▶ GOAL OF THE EXERCISE
In the records below, find the line that contains "Il layout di" and the line that contains "i dettagli associati", then retype exactly those two lines and every line between them.

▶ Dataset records
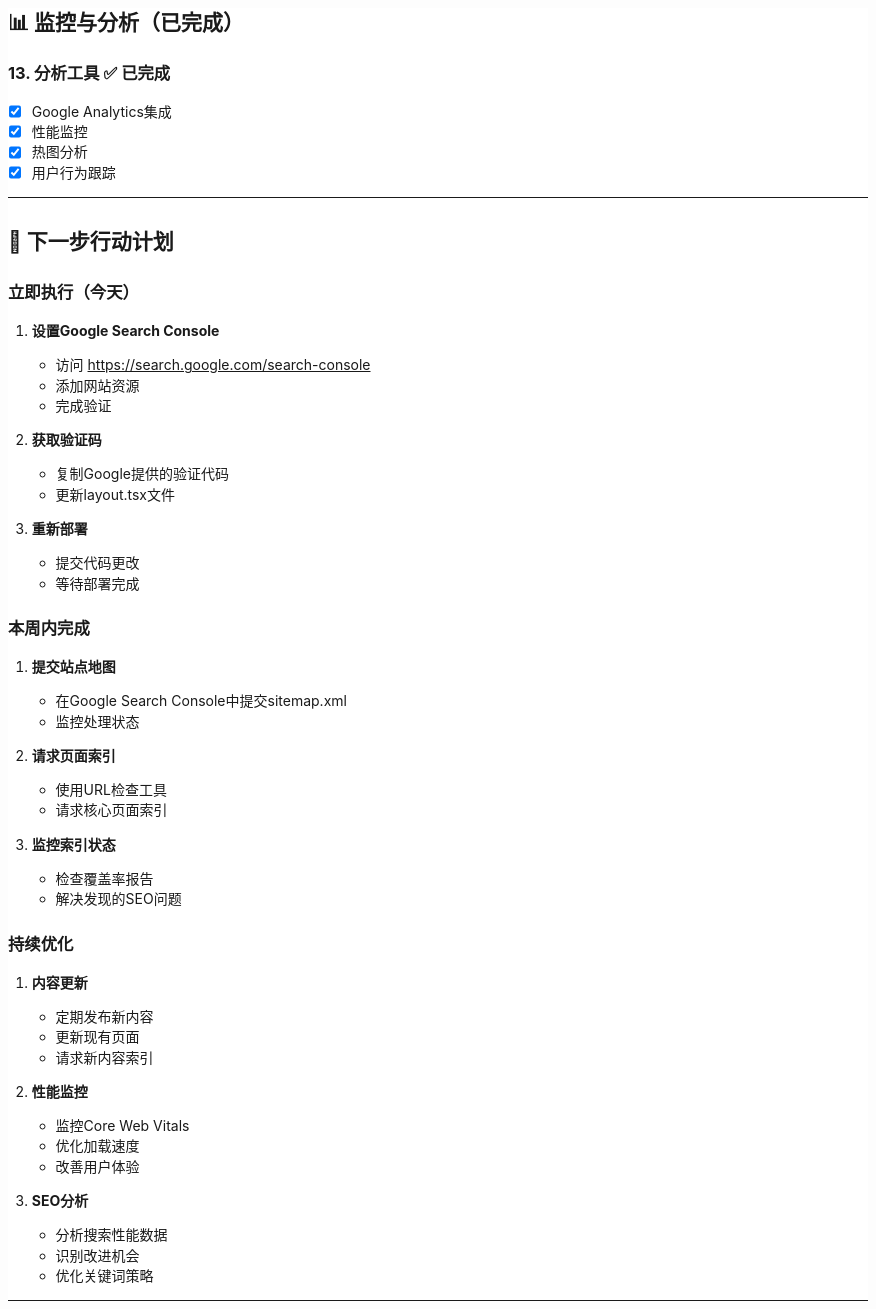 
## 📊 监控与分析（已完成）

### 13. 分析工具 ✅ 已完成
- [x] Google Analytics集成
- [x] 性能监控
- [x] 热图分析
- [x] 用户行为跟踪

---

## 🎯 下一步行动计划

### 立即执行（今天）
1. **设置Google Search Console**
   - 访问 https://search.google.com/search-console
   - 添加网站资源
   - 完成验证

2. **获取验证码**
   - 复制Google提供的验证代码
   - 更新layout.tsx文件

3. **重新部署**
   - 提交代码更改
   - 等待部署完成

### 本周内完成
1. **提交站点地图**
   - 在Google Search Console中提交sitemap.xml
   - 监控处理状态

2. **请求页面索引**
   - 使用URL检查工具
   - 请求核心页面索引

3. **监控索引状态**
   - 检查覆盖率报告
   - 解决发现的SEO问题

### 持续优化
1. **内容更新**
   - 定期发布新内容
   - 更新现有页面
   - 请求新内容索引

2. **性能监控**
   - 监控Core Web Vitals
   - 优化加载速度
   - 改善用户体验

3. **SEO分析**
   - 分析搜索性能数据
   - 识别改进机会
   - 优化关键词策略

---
...
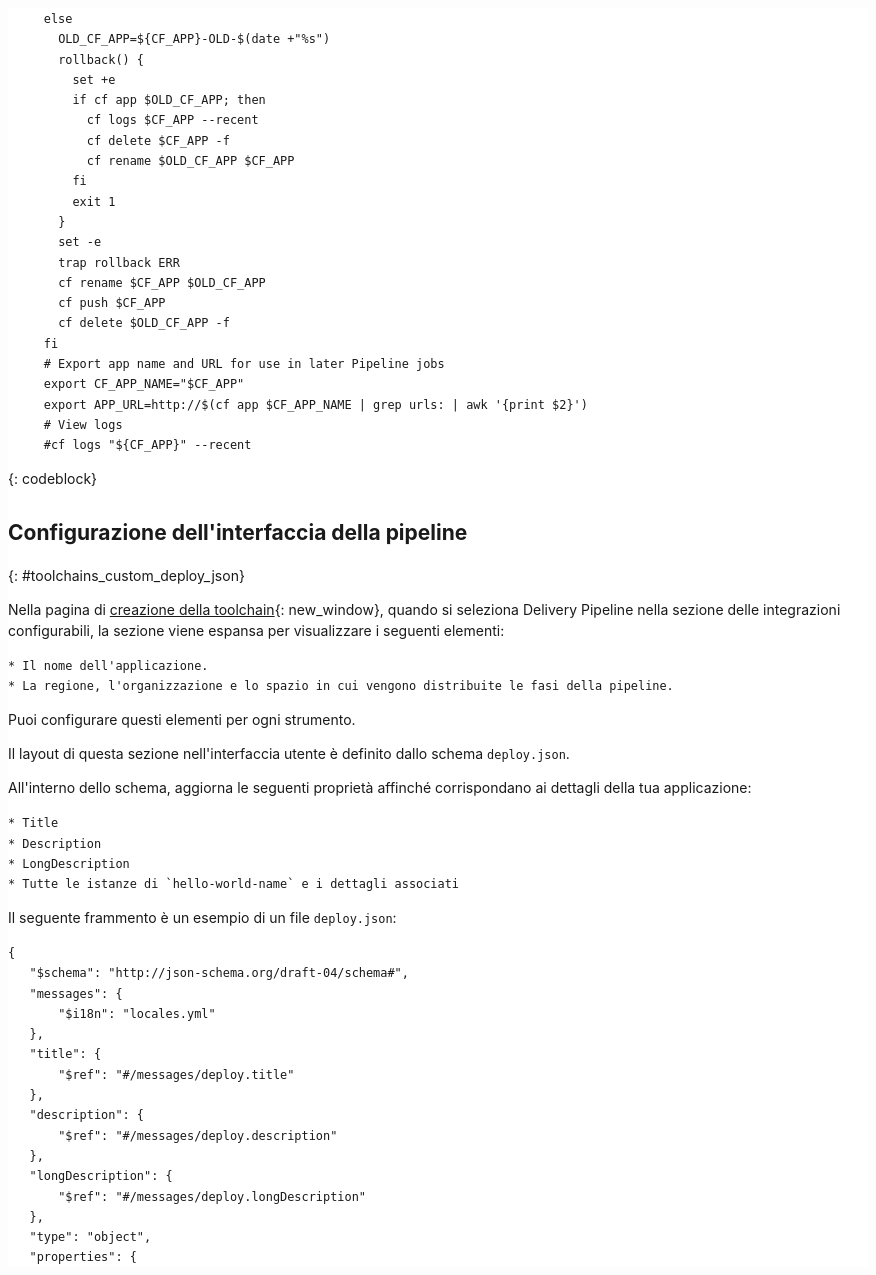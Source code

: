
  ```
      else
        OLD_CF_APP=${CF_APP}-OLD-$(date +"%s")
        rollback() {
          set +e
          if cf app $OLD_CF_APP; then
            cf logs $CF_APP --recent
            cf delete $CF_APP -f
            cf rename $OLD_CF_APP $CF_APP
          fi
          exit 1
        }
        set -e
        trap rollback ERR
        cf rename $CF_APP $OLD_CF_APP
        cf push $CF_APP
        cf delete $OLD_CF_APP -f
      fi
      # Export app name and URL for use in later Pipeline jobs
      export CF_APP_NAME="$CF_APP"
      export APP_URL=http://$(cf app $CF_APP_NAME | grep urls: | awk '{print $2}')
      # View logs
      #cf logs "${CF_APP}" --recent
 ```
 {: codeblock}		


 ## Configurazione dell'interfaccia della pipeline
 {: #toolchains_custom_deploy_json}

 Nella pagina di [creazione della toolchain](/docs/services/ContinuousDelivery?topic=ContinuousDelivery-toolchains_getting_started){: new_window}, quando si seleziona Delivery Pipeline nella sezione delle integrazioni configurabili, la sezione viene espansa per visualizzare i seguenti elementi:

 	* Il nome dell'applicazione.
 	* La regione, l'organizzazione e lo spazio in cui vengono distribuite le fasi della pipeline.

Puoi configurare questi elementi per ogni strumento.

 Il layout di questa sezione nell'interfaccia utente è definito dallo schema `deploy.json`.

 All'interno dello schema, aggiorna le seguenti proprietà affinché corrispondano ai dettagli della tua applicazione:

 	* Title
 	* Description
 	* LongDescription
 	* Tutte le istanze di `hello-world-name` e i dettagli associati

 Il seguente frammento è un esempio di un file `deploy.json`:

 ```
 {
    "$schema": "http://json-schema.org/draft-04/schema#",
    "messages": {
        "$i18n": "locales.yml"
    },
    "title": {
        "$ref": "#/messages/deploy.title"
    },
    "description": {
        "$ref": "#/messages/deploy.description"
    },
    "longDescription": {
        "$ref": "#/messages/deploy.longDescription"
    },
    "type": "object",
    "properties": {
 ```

▶ YOUR SOLUTION
 Il layout di questa sezione nell'interfaccia utente è definito dallo schema `deploy.json`.

 All'interno dello schema, aggiorna le seguenti proprietà affinché corrispondano ai dettagli della tua applicazione:

 	* Title
 	* Description
 	* LongDescription
 	* Tutte le istanze di `hello-world-name` e i dettagli associati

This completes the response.